Stone Recurrence Rates Stone recurrence rates in the pediatric literature have covered quite a range (16%–48%).(21, 32, 33) Some reports also show a close association between recurrence rates and metabolic abnormalities or recurrent urinary tract infections (UTIs).(33) In 1989, Diamond published a 27-year review of 270 children with stones from Massachusetts and Liverpool with an overall recurrence rate of 16%. He found the children with a lithogenic metabolic abnormality had a higher 30% chance of recurrence, while the children with an anatomic abnormality had a 27% chance. The children with infection as well as the idiopathic stone formers each had only a 14% recurrence rate.(32) Since some of their patients did not develop their recurrent stones for 7-13 years, they recommended prolonged follow up for children with stones.(32) The Vanderbilt group reported a recurrence rate of 19% for all children evaluated. This rate approached 50% when reviewing only those children younger than 10 years of age with an identifiable metabolic abnormality. The recurrence rate was less than 10% if no metabolic abnormality was identified.(18)

Presenting Symptoms While typically the adult with urolithiasis presents with unilateral colicky flank pain, the signs and symptoms of urolithiasis in children are more varied and likely to be different for different age groups.(4) Most of the literature concerning pediatric urolithiasis suggests that the clinical presentation is often more subtle and not as likely to be pain-related when compared to their adult counterparts. Younger children are more likely to have their calculi diagnosed after undergoing an evaluation for hematuria, urinary tract infections, or vague abdominal pain, whereas it is the older children who are more likely to present with classic renal colic.(4, 34, 35) However, in Milliner’s 1993 landmark study the chief presenting complaint was most often pain in 47%, gross or microscopic hematuria in 33%, UTI in 15%. Asymptomatic stones were found incidentally 15% of the time.(21) Similarly in a 2002 report, 92% of the children presented with flank pain, 40% had hematuria, 20% had UTI, 44% had nausea and/or vomiting, and 12% were azotemic.(17) Even in the retrospective review of Icelandic children, 80% presented with abdominal pain and /or irritability. Thirty one percent each had gross hematuria and/or dysuria.(10)

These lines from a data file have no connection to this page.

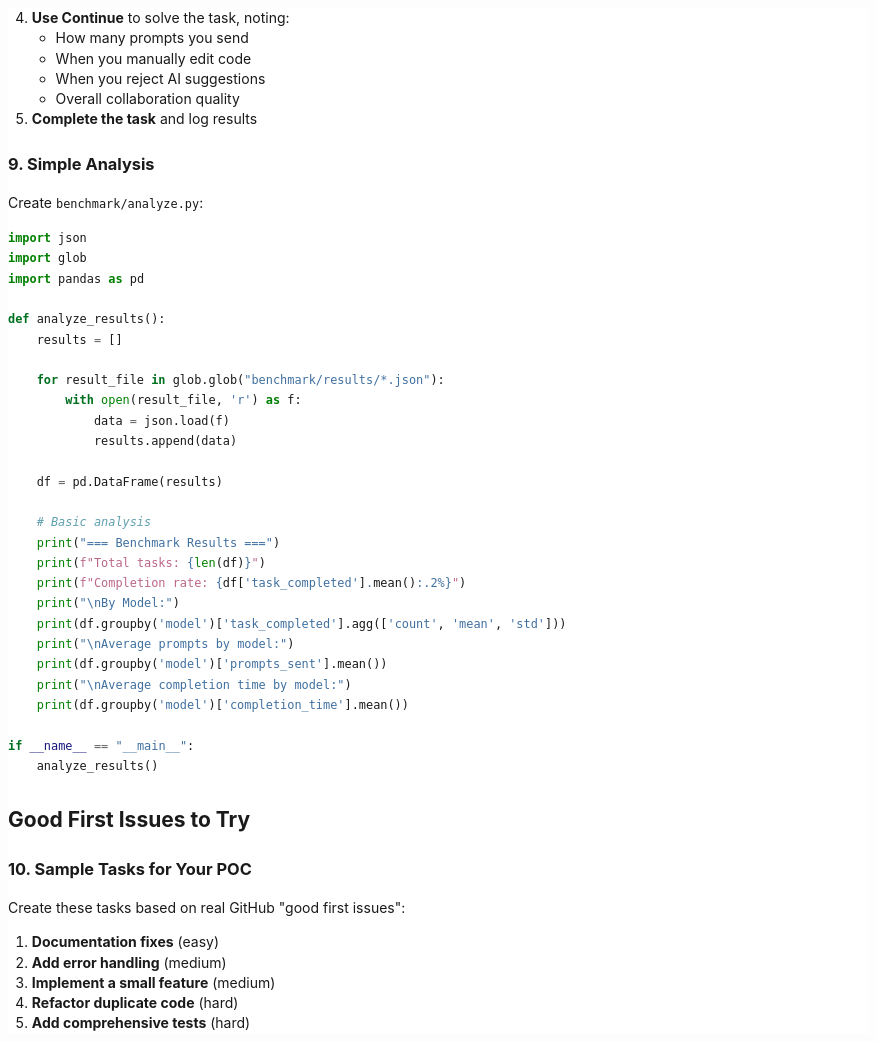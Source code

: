 4. **Use Continue** to solve the task, noting:
    - How many prompts you send
    - When you manually edit code
    - When you reject AI suggestions
    - Overall collaboration quality
5. **Complete the task** and log results

### 9. Simple Analysis

Create `benchmark/analyze.py`:

```python
import json
import glob
import pandas as pd

def analyze_results():
    results = []

    for result_file in glob.glob("benchmark/results/*.json"):
        with open(result_file, 'r') as f:
            data = json.load(f)
            results.append(data)

    df = pd.DataFrame(results)

    # Basic analysis
    print("=== Benchmark Results ===")
    print(f"Total tasks: {len(df)}")
    print(f"Completion rate: {df['task_completed'].mean():.2%}")
    print("\nBy Model:")
    print(df.groupby('model')['task_completed'].agg(['count', 'mean', 'std']))
    print("\nAverage prompts by model:")
    print(df.groupby('model')['prompts_sent'].mean())
    print("\nAverage completion time by model:")
    print(df.groupby('model')['completion_time'].mean())

if __name__ == "__main__":
    analyze_results()

```

## Good First Issues to Try

### 10. Sample Tasks for Your POC

Create these tasks based on real GitHub "good first issues":

1. **Documentation fixes** (easy)
2. **Add error handling** (medium)
3. **Implement a small feature** (medium)
4. **Refactor duplicate code** (hard)
5. **Add comprehensive tests** (hard)
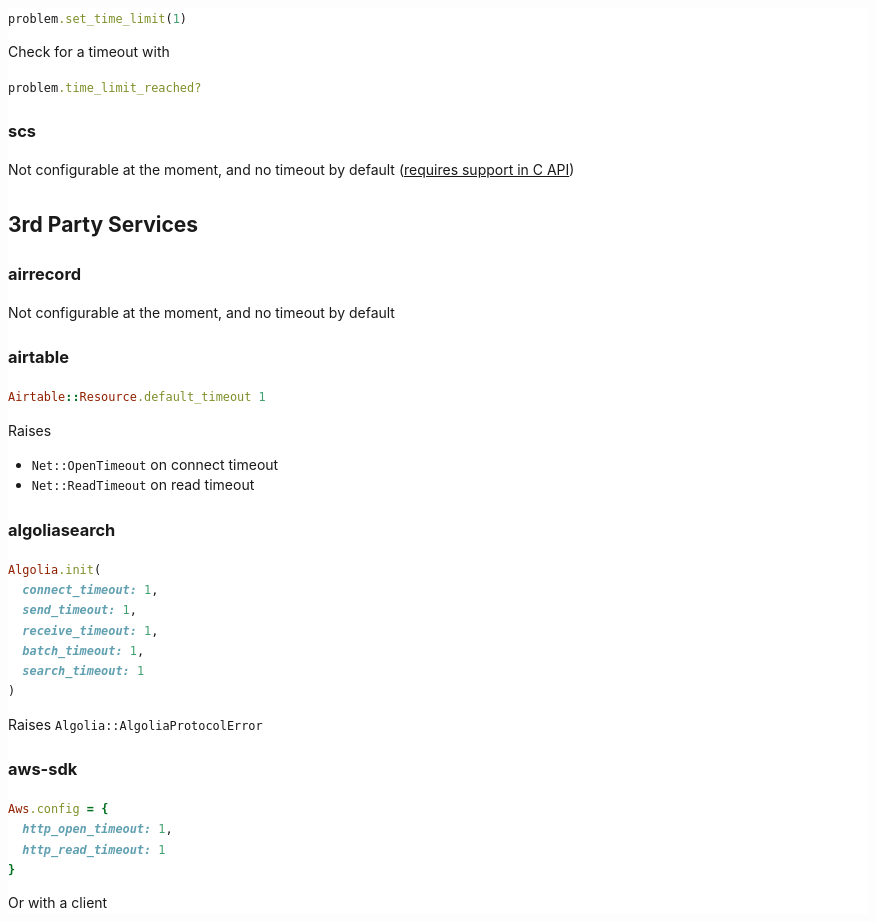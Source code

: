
 ```ruby
problem.set_time_limit(1)
```

Check for a timeout with

```ruby
problem.time_limit_reached?
```

### scs

Not configurable at the moment, and no timeout by default ([requires support in C API](https://github.com/cvxgrp/scs/issues/136))

## 3rd Party Services

### airrecord

Not configurable at the moment, and no timeout by default

### airtable

```ruby
Airtable::Resource.default_timeout 1
```

Raises

- `Net::OpenTimeout` on connect timeout
- `Net::ReadTimeout` on read timeout

### algoliasearch

```ruby
Algolia.init(
  connect_timeout: 1,
  send_timeout: 1,
  receive_timeout: 1,
  batch_timeout: 1,
  search_timeout: 1
)
```

Raises `Algolia::AlgoliaProtocolError`

### aws-sdk

```ruby
Aws.config = {
  http_open_timeout: 1,
  http_read_timeout: 1
}
```

Or with a client
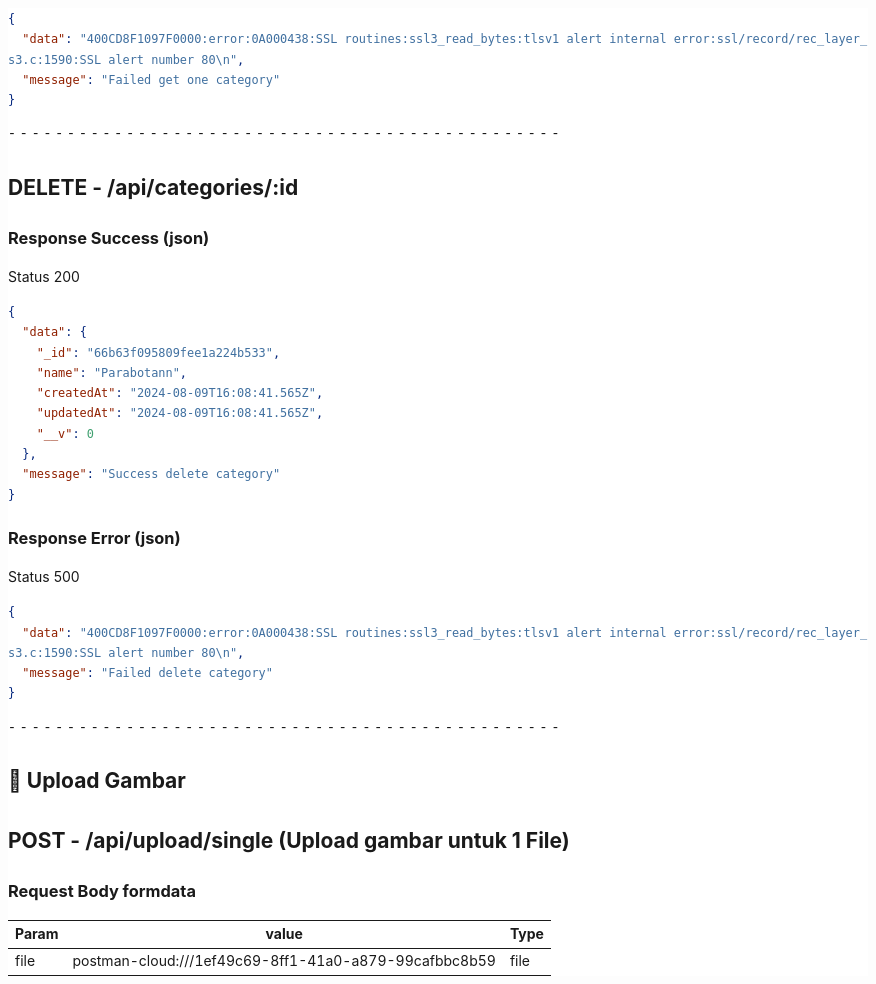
 ```json
{
  "data": "400CD8F1097F0000:error:0A000438:SSL routines:ssl3_read_bytes:tlsv1 alert internal error:ssl/record/rec_layer_s3.c:1590:SSL alert number 80\n",
  "message": "Failed get one category"
}
```

⁃ ⁃ ⁃ ⁃ ⁃ ⁃ ⁃ ⁃ ⁃ ⁃ ⁃ ⁃ ⁃ ⁃ ⁃ ⁃ ⁃ ⁃ ⁃ ⁃ ⁃ ⁃ ⁃ ⁃ ⁃ ⁃ ⁃ ⁃ ⁃ ⁃ ⁃ ⁃ ⁃ ⁃ ⁃ ⁃ ⁃ ⁃ ⁃ ⁃ ⁃ ⁃ ⁃ ⁃ ⁃ ⁃ ⁃

## DELETE - /api/categories/:id

### Response Success (**json**)

Status 200

```json
{
  "data": {
    "_id": "66b63f095809fee1a224b533",
    "name": "Parabotann",
    "createdAt": "2024-08-09T16:08:41.565Z",
    "updatedAt": "2024-08-09T16:08:41.565Z",
    "__v": 0
  },
  "message": "Success delete category"
}
```

### Response Error (**json**)

Status 500

```json
{
  "data": "400CD8F1097F0000:error:0A000438:SSL routines:ssl3_read_bytes:tlsv1 alert internal error:ssl/record/rec_layer_s3.c:1590:SSL alert number 80\n",
  "message": "Failed delete category"
}
```

⁃ ⁃ ⁃ ⁃ ⁃ ⁃ ⁃ ⁃ ⁃ ⁃ ⁃ ⁃ ⁃ ⁃ ⁃ ⁃ ⁃ ⁃ ⁃ ⁃ ⁃ ⁃ ⁃ ⁃ ⁃ ⁃ ⁃ ⁃ ⁃ ⁃ ⁃ ⁃ ⁃ ⁃ ⁃ ⁃ ⁃ ⁃ ⁃ ⁃ ⁃ ⁃ ⁃ ⁃ ⁃ ⁃ ⁃

## 📁 Upload Gambar

## POST - /api/upload/single (Upload gambar untuk 1 File)

### Request Body formdata

| Param | value                                                 | Type |
| ----- | ----------------------------------------------------- | ---- |
| file  | postman-cloud:///1ef49c69-8ff1-41a0-a879-99cafbbc8b59 | file |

Imaging Techniques Because of a low clinical suspicion for urolithiasis in the younger child with vague abdominal pain, primary care physicians are more likely to initially diagnose the presence of a renal stone by ultrasonographic imaging (US). Stones seen by US are usually hyperechoic and may have a shadowing effect. Newer ultrasound technology may cause the stone to produce more of a twinkling effect. Ureteral stones may not be seen by US, but if hydronephrosis is present, it should be visible. Palmer found that US failed to detect a stone in 41% of patients that presented with colicky pain. US’s ability to detect a stone was dependent on the stone’s location (kidney 90%, kidney and ureter 75%, and ureter alone 37%). Noncontrast computerized tomography (CT) was much more sensitive in detecting a stone in children with colicky pain regardless of the stone’s location (96-100%). He therefore concluded that although US was a reasonable screening tool, it should be followed by a noncontrast CT if the child’s symptoms persist.(36) Further, now that more community emergency departments have CT scanners available for the evaluation of abdominal pain, more children may have their initial stone diagnosed by CT. CT can identify renal and ureteral stones in children as well as in adults. However, most are hesitant to obtain many scans due to possible harmful long-term effects from exposing children to the ionizing radiation.